- **Source records**
= = = = = = =

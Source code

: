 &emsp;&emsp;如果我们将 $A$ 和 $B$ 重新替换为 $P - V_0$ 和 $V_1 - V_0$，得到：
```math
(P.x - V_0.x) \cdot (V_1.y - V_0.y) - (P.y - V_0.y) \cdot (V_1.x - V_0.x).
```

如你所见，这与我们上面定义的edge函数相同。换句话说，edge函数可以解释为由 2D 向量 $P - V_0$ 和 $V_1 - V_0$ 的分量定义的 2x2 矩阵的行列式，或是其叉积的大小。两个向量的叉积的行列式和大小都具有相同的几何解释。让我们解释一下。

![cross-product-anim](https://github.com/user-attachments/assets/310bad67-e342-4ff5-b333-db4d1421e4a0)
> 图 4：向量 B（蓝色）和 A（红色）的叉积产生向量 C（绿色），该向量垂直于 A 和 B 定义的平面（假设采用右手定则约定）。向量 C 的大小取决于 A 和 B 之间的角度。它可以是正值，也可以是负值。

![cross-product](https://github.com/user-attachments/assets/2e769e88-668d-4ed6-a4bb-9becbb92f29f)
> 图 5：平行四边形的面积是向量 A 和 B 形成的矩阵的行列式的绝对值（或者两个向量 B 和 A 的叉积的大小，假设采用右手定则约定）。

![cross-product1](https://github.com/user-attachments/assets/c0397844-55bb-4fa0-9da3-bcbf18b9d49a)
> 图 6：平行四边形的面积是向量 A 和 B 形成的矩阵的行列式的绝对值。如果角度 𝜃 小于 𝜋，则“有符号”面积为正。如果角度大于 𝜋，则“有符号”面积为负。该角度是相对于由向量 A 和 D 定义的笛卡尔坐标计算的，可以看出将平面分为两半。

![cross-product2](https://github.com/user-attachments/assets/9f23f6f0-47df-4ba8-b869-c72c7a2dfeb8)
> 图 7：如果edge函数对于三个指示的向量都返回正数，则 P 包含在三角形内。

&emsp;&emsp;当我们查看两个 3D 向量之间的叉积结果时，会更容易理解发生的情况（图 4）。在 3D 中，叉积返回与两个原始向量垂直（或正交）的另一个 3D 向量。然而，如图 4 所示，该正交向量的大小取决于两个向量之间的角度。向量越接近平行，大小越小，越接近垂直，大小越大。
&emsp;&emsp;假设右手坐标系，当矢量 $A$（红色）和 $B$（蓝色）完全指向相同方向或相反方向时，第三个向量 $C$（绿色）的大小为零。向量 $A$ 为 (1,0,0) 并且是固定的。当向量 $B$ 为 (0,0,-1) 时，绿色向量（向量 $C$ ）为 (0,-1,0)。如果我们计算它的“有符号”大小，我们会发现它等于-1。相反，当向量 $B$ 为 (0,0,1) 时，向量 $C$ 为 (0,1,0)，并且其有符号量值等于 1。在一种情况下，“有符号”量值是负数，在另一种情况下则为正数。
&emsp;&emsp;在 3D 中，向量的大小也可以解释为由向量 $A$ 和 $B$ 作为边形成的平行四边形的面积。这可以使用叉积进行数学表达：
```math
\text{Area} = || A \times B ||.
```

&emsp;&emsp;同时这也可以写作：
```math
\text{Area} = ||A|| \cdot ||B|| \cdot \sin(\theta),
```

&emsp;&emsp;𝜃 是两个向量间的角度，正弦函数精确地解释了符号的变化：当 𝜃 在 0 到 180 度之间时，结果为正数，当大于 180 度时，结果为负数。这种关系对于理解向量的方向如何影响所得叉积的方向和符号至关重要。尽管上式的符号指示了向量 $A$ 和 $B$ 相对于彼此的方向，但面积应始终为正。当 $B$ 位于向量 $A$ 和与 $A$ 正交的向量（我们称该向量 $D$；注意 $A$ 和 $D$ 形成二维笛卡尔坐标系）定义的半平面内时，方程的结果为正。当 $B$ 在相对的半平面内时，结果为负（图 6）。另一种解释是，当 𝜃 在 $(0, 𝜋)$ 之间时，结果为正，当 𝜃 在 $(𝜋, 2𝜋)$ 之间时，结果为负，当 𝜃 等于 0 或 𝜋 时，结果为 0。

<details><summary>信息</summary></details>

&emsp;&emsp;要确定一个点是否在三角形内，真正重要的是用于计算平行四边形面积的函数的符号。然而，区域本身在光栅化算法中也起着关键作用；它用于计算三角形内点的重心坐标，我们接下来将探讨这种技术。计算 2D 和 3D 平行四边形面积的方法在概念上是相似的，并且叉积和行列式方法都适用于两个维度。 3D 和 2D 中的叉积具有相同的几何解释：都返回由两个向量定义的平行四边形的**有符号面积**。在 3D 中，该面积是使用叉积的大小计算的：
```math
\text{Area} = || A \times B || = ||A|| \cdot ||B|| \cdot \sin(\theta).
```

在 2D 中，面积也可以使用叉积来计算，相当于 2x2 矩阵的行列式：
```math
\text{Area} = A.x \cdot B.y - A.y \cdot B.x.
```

= = = = = = =

- **Work instructions**
Copy out exactly, and only, the lines from the one that contains "<details><summary>信息</summary></details>" through the last line of the material above.

- **Answer space**
<details><summary>信息</summary></details>

&emsp;&emsp;要确定一个点是否在三角形内，真正重要的是用于计算平行四边形面积的函数的符号。然而，区域本身在光栅化算法中也起着关键作用；它用于计算三角形内点的重心坐标，我们接下来将探讨这种技术。计算 2D 和 3D 平行四边形面积的方法在概念上是相似的，并且叉积和行列式方法都适用于两个维度。 3D 和 2D 中的叉积具有相同的几何解释：都返回由两个向量定义的平行四边形的**有符号面积**。在 3D 中，该面积是使用叉积的大小计算的：
```math
\text{Area} = || A \times B || = ||A|| \cdot ||B|| \cdot \sin(\theta).
```

在 2D 中，面积也可以使用叉积来计算，相当于 2x2 矩阵的行列式：
```math
\text{Area} = A.x \cdot B.y - A.y \cdot B.x.
```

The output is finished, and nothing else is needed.